Nach längeren Diskussionen einigte man sich, diese Eingabe an den Vorsitzenden des Staatsrates7 zu schicken, ohne seinen Namen zu nennen.8 Über die Unterzeichnung der Eingabe wurde keine Einigung erzielt.
Es wurde von einigen Synodalen zu bedenken gegeben, dass diese Eingabe ungelesen zurückgegeben würde, wenn Präses Kreyssig unterzeichnen sollte. Der Vorschlag, dass alle Synodalen diese Eingabe unterzeichnen, wurde gleichfalls nicht gebilligt, da festgestellt wurde, dass nicht alle Synodalen diese Eingabe unterzeichnen würden.

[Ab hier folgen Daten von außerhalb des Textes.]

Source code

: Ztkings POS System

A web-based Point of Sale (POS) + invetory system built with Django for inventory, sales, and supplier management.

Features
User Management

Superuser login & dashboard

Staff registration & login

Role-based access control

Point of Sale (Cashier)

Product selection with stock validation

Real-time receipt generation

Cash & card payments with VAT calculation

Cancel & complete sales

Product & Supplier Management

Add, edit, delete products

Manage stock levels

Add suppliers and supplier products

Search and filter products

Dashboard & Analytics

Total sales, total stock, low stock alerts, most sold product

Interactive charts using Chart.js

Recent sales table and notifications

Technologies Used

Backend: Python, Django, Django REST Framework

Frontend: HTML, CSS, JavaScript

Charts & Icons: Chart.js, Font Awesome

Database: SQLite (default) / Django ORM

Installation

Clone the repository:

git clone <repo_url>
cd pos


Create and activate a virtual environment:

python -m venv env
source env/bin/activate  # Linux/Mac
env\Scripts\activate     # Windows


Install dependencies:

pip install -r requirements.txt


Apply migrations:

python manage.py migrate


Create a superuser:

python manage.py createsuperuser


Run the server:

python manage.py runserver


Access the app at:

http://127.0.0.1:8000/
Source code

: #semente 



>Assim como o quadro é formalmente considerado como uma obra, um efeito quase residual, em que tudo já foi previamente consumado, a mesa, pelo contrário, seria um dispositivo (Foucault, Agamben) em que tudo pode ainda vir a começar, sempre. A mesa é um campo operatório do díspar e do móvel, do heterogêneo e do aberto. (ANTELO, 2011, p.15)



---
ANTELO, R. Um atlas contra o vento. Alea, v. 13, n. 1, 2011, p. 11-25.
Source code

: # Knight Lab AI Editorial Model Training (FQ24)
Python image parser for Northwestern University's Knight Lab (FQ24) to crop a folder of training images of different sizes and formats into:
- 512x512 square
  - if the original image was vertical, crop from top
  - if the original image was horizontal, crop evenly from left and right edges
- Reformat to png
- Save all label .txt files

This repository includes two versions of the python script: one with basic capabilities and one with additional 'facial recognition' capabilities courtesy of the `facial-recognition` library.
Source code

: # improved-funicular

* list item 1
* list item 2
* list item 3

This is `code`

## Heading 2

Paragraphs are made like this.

Diese Eingabe soll deshalb im Plenum der Synode weiter behandelt werden, das auch über die Form der Unterzeichnung entscheiden soll.
Zweitens wurde eine Erklärung verlesen, welche im Namen des Präsidiums der Synode der Öffentlichkeit, d. h. auch der kirchlichen und westlichen Presse übergeben werden soll.
Diese Erklärung lautet:
»Die Synode der EKU, die zu ihrer 3. Sitzung für die Zeit vom 24.6. bis 27.6.1963 in die Adolf-Stöcker-Stiftung nach Berlin-Weißensee einberufen war, ist durch staatliche Maßnahmen behindert worden. Die Synodalen aus der Rheinischen und Westfälischen Kirche wurden an den Übergängen von Westberlin in das demokratische Berlin von den Kontrollorganen der DDR zurückgewiesen. Die Bitte des Präsidiums, den Westberliner Synodalen die Teilnahme an der Synode in Berlin-Weißensee zu ermöglichen, ist unbeantwortet geblieben. Die in Berlin-Weißensee und in Berlin-Charlottenburg tagende Synode hat beim Staatsrat der DDR dagegen Einspruch erhoben.«9
Die weiteren Debatten im Berichtsausschuss hatten das bereits in unserem ersten Bericht erwähnte »Wort an die Gemeinden« zum Inhalt.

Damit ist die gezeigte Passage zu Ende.